The project is a collaborative effort of the BIS Innovation Hub, four founding central banks and over 25 observing members:

  • Founding central banks: Hong Kong Monetary Authority, Central Bank of the United Arab Emirates, Digital Currency Institute of the People's Bank of China and Bank of Thailand. 
  • Observing members: Bangko Sentral ng Pilipinas; Bank Indonesia; Bank of France ; Bank of Israel; Bank of Italy; Bank of Korea; Bank of Namibia; Central Bank of Bahrain; Central Bank of Chile; Central Bank of Egypt; Central Bank of Jordan; Central Bank of Malaysia; Central Bank of Nepal; Central Bank of Norway; Central Bank of the Republic of Türkiye; European Central Bank; International Monetary Fund; Magyar Nemzeti Bank; National Bank of Georgia; National Bank of Kazakhstan; New York Innovation Centre, Federal Reserve Bank of New York; Reserve Bank of Australia; Saudi Central Bank; South African Reserve Bank; The World Bank.
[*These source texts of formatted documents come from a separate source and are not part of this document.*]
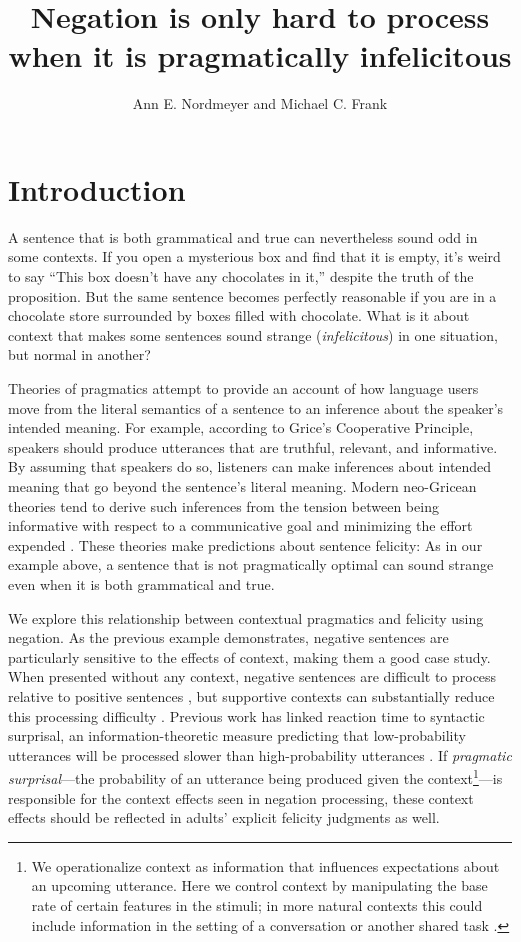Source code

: \documentclass[man, noapacite]{apa2}
\title{Negation is only hard to process when it is pragmatically infelicitous}
\author{Ann E. Nordmeyer and Michael C. Frank}
\affiliation{Department of Psychology, Stanford University \\ 
Corresponding author: Ann E. Nordmeyer \\
Department of Psychology \\
Stanford University \\
Building 420 (Jordan Hall) \\
450 Serra Mall \\
Stanford, CA 94305 \\
Phone: 650-721-9270 \\
Email: anordmey@stanford.edu}
\begin{document}
\maketitle


\section{Introduction}

A sentence that is both grammatical and true can nevertheless sound odd in some contexts. If you open a mysterious box and find that it is empty, it's weird to say ``This box doesn't have any chocolates in it,'' despite the truth of the proposition. But the same sentence becomes perfectly reasonable if you are in a chocolate store surrounded by boxes filled with chocolate.  What is it about context that makes some sentences sound strange (\emph{infelicitous}) in one situation, but normal in another?

Theories of pragmatics attempt to provide an account of how language users move from the literal semantics of a sentence to an inference about the speaker's intended meaning. For example, according to Grice's \citeyear{grice1975} Cooperative Principle, speakers should produce utterances that are truthful, relevant, and informative.  By assuming that speakers do so, listeners can make inferences about intended meaning that go beyond the sentence's literal meaning. Modern neo-Gricean theories tend to derive such inferences from the tension between being informative with respect to a communicative goal and minimizing the effort expended \cite{horn1984,levinson2000,frank2012}. These theories make predictions about sentence felicity: As in our example above, a sentence that is not pragmatically optimal can sound strange even when it is both grammatical and true.

We explore this relationship between contextual pragmatics and felicity using negation. As the previous example demonstrates, negative sentences are particularly sensitive to the effects of context, making them a good case study.  When presented without any context, negative sentences are difficult to process relative to positive sentences \cite{hclark1972, carpenter1975, just1971, just1976}, but supportive contexts can substantially reduce this processing difficulty \cite{wason1965, glenberg1999, ludtke2006, nieuwland2008, dale2011, nordmeyer2014}.   Previous work has linked reaction time to syntactic surprisal, an information-theoretic measure predicting that low-probability utterances will be processed slower than high-probability utterances \cite{levy2008}.  If \emph{pragmatic surprisal}---the probability of an utterance being produced given the context\footnote{We operationalize context as information that influences expectations about an upcoming utterance.  Here we control context by manipulating the base rate of certain features in the stimuli; in more natural contexts this could include information in the setting of a conversation or another shared task  .}---is responsible for the context effects seen in negation processing, these context effects should be reflected in adults' explicit felicity judgments as well.   
\end{document}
Report - Project mBridge: Connecting economies through CBDC (October 2022)

Joint report by the BIS Innovation Hub Hong Kong Centre, the Hong Kong Monetary Authority, the Bank of Thailand, the Digital Currency Institute of the People's Bank of China and the Central Bank of the United Arab Emirates.

The payment system underpinning cross-border financial flows has not kept pace with rapid growth in global economic integration. While critical to the functioning of the international payments system, the global network of correspondent banks that facilitates international payments is hindered by high costs, low speed and transparency, and operational complexities due to duplicated processes and steps in the payment chain. Banks are also paring back their correspondent networks and services, leaving many participants (notably emerging market and developing economies) without sufficient or affordable access to the global financial system.

Multi-CBDC arrangements that directly connect the CBDCs of different jurisdictions in a single common technical infrastructure offer significant potential to improve the current system and allow cross-border payments to be immediate, cheap and universally accessible with final settlement.

For Project mBridge, a platform based on a new blockchain – the mBridge Ledger – was built by central banks to support real-time, peer-to-peer, cross-border payments and foreign exchange transactions using CBDCs, focusing on the use case of international trade. It also ensures compliance with jurisdiction-specific policy and legal requirements, regulations and governance needs. In 2022, a pilot involving real corporate transactions was conducted on the platform among participating central banks, selected commercial banks and their corporate customers in four jurisdictions.

A next envisaged stage in this project is to see if the platform tested can evolve to become a minimum viable product, which entails continued work on the technology and legal and governance frameworks; acting as a testbed and evaluating potential synergies with other BIS Innovation Hub projects and innovative private sector solutions; and welcoming new participants and use cases.